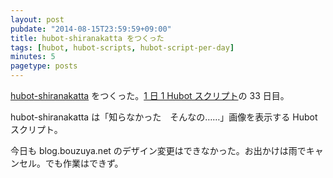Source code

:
 ```yaml
---
layout: post
pubdate: "2014-08-15T23:59:59+09:00"
title: hubot-shiranakatta をつくった
tags: [hubot, hubot-scripts, hubot-script-per-day]
minutes: 5
pagetype: posts
---
```

[hubot-shiranakatta][gh:bouzuya/hubot-shiranakatta] をつくった。[1 日 1 Hubot スクリプト][hubot-script-per-day]の 33 日目。

hubot-shiranakatta は「知らなかった　そんなの……」画像を表示する Hubot スクリプト。

今日も blog.bouzuya.net のデザイン変更はできなかった。お出かけは雨でキャンセル。でも作業はできず。

[gh:bouzuya/hubot-shiranakatta]: https://github.com/bouzuya/hubot-shiranakatta
[hubot-script-per-day]: http://blog.bouzuya.net/posts?tags=hubot-script-per-day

.....

### Directions
Please determine how many lines in the entries contain the word "をつくった" and reply with that figure alone.

### Exercise response
2